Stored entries
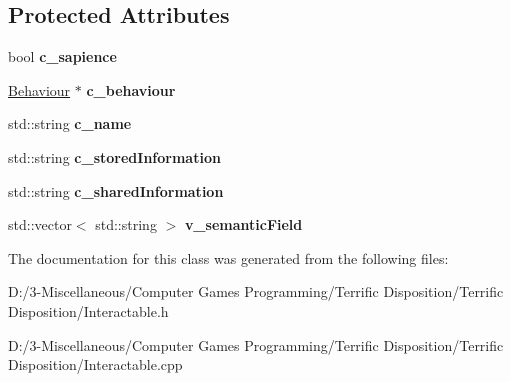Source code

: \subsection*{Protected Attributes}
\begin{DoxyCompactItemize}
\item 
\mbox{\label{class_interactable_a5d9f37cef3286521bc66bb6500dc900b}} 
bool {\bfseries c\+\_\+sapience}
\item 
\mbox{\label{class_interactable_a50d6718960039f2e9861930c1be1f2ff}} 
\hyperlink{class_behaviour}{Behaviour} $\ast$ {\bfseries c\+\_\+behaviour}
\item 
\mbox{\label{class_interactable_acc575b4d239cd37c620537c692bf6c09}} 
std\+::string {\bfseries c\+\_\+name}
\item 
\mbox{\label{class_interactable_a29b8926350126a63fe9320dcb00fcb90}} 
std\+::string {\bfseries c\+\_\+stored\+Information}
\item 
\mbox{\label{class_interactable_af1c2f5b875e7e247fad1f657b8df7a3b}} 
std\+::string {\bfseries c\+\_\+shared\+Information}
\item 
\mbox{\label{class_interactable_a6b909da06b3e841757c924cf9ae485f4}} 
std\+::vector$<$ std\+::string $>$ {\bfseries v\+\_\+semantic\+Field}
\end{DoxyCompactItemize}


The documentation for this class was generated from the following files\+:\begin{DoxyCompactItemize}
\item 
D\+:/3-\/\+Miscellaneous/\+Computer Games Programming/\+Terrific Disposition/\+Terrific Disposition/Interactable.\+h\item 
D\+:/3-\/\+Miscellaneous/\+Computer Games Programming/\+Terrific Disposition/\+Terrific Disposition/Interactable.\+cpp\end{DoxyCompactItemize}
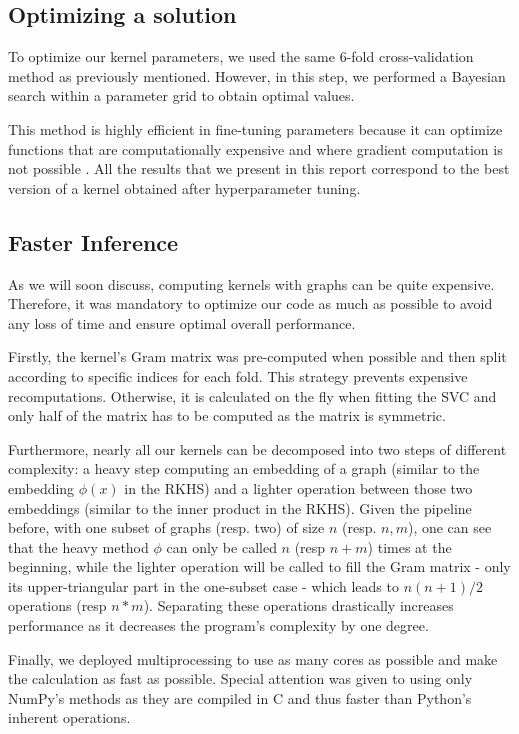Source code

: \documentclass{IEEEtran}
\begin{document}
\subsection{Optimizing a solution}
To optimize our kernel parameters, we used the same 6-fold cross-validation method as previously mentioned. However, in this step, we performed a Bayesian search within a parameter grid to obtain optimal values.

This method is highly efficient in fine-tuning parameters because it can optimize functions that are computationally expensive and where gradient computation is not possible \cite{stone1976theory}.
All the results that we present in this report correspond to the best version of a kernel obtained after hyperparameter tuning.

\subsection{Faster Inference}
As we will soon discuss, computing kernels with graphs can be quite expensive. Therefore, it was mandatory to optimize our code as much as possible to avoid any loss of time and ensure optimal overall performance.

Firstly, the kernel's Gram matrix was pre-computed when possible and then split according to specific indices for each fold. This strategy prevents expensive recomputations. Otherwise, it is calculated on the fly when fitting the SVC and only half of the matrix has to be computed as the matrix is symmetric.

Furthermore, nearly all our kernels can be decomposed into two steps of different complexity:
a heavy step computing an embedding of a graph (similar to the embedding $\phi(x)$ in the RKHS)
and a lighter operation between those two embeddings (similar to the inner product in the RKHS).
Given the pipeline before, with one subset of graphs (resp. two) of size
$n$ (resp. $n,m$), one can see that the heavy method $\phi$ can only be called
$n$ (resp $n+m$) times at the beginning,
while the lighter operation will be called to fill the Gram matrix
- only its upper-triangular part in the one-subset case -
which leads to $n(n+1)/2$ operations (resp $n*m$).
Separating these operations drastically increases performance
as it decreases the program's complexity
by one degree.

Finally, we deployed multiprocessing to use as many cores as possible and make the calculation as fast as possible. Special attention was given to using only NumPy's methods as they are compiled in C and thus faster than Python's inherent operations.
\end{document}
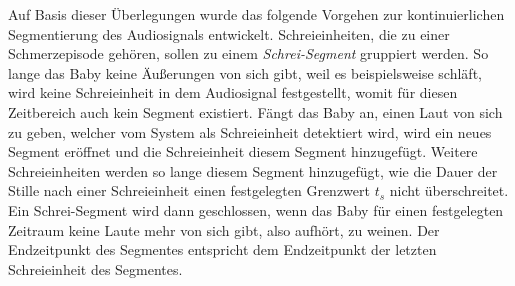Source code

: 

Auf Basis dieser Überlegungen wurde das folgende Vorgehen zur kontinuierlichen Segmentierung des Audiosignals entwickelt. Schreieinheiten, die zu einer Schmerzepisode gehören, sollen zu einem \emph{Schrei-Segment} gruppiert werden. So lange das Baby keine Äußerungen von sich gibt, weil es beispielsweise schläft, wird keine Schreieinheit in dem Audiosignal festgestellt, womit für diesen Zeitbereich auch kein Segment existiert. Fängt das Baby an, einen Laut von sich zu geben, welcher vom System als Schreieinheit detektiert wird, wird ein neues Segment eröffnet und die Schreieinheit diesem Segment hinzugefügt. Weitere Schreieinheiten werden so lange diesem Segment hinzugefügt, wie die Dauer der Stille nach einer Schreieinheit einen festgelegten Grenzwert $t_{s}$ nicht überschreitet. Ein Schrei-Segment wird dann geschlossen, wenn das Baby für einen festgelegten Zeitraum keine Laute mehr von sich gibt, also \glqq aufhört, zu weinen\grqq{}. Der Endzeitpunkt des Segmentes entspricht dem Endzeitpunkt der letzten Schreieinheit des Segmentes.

- WHAT IS REQUIRED
The answer must be every line of the data that holds the word "Games".

- SOLVED PROBLEM
D\+:/3-\/\+Miscellaneous/\+Computer Games Programming/\+Terrific Disposition/\+Terrific Disposition/Interactable.\+h\item 
D\+:/3-\/\+Miscellaneous/\+Computer Games Programming/\+Terrific Disposition/\+Terrific Disposition/Interactable.\+cpp\end{DoxyCompactItemize}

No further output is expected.